As the building becomes off-kilter, the couple’s moods tangle and their physical wellbeing deteriorates. Jemc delivers a psychological horror story and a disturbing portrait of a marriage. When Julie says she is “curious to discover if my mind is telling me the truth,” she could be talking about the house, the issues with her body, or the state of her union. “I don’t know how to move on with trust or how to be sure of what is solid,” she continues—and the reader feels the same. “The Grip of It” closes with unnerving ambiguity, allowing the reader to imagine the options. (Toni Nealie)
“The Grip of It”
By Jac Jemc
FSG Originals, 288 pages, $15
Jemc’s launch party is August 3 at 7:30pm, Women and Children First, 5233 North Clark. She appears at the Northwestern Summer Writer’s Conference, August 19 at 10am, Wieboldt Hall, 6th Floor,
339 East Chicago. She is in conversation with Kristen Iskandrian, August 19 at 7pm at Volumes Bookcafe, 1474 North Milwaukee.

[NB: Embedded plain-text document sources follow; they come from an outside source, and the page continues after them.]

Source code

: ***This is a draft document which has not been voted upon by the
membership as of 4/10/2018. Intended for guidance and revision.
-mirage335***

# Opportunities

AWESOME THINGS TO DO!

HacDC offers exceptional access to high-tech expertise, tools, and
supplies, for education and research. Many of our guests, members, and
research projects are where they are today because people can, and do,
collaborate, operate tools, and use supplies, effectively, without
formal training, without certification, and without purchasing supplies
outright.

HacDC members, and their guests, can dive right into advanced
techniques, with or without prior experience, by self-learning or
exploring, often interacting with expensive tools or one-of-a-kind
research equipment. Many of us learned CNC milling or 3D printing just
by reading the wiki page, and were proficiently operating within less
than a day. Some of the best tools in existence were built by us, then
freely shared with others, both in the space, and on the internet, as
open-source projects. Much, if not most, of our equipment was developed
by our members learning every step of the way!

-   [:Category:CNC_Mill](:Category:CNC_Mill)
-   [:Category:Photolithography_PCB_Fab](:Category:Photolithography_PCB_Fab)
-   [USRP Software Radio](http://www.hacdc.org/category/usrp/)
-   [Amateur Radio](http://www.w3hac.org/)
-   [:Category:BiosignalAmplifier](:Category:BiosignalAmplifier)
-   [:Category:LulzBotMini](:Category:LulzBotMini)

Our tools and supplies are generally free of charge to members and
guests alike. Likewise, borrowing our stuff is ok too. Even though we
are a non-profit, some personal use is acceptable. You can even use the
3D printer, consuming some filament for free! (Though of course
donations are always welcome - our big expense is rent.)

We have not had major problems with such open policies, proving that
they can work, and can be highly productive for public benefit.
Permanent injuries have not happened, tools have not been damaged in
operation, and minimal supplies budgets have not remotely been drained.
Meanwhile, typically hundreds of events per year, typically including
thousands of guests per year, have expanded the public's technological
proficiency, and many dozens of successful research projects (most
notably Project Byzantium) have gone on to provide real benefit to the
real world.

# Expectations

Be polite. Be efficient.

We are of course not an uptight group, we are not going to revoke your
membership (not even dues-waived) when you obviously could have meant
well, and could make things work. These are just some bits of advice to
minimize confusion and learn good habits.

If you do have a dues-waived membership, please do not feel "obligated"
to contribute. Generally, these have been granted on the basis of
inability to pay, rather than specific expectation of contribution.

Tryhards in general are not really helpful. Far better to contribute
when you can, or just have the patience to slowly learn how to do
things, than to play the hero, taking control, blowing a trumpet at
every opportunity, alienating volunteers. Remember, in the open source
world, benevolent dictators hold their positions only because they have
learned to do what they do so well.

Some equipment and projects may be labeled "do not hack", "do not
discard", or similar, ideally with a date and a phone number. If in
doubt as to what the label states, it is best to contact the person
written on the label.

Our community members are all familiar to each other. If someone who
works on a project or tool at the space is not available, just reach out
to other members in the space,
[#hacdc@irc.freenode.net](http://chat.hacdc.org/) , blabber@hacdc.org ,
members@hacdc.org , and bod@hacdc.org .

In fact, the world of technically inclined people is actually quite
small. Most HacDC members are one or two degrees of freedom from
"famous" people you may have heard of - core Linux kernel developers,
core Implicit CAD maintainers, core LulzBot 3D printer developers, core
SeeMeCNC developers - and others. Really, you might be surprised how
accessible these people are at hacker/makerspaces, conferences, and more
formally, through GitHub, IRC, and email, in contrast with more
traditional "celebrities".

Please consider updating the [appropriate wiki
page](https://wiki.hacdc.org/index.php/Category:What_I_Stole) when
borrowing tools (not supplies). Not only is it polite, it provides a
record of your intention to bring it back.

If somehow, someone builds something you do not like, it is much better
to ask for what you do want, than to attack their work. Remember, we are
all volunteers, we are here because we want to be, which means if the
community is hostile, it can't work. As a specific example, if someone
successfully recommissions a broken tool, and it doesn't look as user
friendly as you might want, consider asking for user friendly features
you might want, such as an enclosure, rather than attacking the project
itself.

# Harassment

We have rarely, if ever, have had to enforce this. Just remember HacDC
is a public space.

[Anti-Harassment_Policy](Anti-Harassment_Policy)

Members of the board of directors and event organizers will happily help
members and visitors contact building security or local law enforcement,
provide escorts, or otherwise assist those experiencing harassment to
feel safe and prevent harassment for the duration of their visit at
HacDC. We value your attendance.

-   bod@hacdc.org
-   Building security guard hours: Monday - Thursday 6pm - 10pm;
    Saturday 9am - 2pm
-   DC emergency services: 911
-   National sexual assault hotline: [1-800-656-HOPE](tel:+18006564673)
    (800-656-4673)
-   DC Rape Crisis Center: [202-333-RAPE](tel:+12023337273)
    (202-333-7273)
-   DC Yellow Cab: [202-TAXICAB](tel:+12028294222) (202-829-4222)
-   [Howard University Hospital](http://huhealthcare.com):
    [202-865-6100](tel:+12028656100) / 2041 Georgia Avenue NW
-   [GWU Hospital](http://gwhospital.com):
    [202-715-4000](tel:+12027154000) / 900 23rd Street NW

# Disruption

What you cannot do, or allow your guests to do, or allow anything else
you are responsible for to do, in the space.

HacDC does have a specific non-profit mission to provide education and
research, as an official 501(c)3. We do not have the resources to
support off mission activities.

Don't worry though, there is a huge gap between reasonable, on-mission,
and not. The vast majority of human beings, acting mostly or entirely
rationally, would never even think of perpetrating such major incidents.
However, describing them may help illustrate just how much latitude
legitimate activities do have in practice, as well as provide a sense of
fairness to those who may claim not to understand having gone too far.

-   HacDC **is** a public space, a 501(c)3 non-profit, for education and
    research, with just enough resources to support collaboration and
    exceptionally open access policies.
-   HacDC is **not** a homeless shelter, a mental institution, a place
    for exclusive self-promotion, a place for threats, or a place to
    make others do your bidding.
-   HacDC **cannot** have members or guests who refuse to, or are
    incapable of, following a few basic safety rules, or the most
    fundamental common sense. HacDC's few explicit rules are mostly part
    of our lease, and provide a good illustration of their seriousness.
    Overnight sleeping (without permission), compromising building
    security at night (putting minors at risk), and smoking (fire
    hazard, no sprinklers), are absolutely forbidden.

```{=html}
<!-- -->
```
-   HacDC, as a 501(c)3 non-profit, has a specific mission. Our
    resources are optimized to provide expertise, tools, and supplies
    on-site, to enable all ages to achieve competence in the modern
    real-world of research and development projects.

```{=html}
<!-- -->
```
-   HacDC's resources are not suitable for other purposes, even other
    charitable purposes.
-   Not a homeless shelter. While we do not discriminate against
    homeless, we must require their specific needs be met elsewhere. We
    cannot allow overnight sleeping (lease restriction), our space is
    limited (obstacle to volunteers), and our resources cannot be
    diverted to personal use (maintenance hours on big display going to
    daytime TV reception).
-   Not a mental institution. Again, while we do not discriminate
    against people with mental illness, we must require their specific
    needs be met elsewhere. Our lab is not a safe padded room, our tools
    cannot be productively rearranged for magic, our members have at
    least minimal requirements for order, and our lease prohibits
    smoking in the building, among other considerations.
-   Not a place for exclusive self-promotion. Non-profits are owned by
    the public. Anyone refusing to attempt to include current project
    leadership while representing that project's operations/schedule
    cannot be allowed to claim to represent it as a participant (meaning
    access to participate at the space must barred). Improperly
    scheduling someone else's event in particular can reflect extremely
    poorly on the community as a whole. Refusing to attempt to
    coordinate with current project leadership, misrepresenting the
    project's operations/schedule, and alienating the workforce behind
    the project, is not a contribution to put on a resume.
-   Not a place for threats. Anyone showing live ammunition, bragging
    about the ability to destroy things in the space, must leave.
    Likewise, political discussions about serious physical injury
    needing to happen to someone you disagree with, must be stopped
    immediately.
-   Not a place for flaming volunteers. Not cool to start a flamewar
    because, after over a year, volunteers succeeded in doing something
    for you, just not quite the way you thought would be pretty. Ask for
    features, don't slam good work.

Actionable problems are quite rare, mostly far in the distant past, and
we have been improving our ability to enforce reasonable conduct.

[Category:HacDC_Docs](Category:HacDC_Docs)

Toni Nealie is the Literary Editor of Newcity and the author of the essay collection “The Miles Between Me.” A Pushcart Prize nominee, her essays have appeared in Guernica Magazine, Rust Belt: Chicago, The Rumpus, The Offing, Essay Daily, Chicago Quarterly Review, Hobart, Entropy and elsewhere. She worked in magazine journalism, politics and PR in her native New Zealand, the United Kingdom and Singapore and now edits, writes and teaches in Chicago. Find her at toninealie.com and on Twitter @tnealie. She can be reached at toni@newcity.com.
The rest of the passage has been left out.